I want to work with the fire and steel

by Malcolm Tyler


Cars and motorbikes. I've had a lot of them. HQ Holdens, Mark 1 Cortinas, HD Holdens, Minis, Suzuki 500's, BSA 250's, I've driven ridden and worked on them all. I've been on first name terms with many wreckers, worked on cars in the streets and lost a fair bit of skin and blood on pans too rusted, hard to reach or too difficult to get at. I've learnt a lot about cars, I've learnt a lot of swear words and I've learnt a lot about driving cars that are just barely (or aren't) legal.

Now I'm doing it all again, with an old Mercedes that is a panel-beater's dream. Why am I spending lots of money, time and being called nasty things by my wife and being asked why by my kids? She puts it down to me being too cheap or a mug, but I don't see it that way!

There's something about getting an old heap running and knowing it is only running because you've worked on it. There's the pleasure of working with your hands and knowing just how far to tighten a bolt or how to weld a panel. There's the joy of knowing that if it stops and won't start that I have a fair chance of fixing it, or I'll know what needs to be done. There's the joy of old metal and chunky motors that have some 'grunt' and cars that don't look like a plastic box, even if they are freezing and rusty. There's the company of like-minded fanatics who can stand around a bonnet for hours discussing an oil pump or the carbie.

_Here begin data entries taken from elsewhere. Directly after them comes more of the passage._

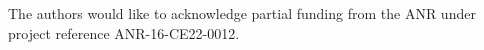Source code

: \documentclass[twocolumn]{svjour3}          %
\begin{document}

\begin{acknowledgements}
The authors would like to acknowledge partial funding from the ANR under project reference ANR-16-CE22-0012.
\end{acknowledgements}

\end{document}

I might come in at night looking like I've slept in the grease trap of a garage. I might spend more than I should, in time or money! I might get burnt on a rustbucket or find nobody makes the parts anymore. I might teach my kids that you can fix it and it's fun to make it work and it is a skill and you might need it one day. Perhaps they'll pension me off when cars are 100% plastic and you need a computer to do an oil change. Perhaps my kids will know what to do with the computers. If I had my time over again, I'd save a bit of money and be a bit smarter, but I wouldn't stop working on cars and bikes with fire and steel.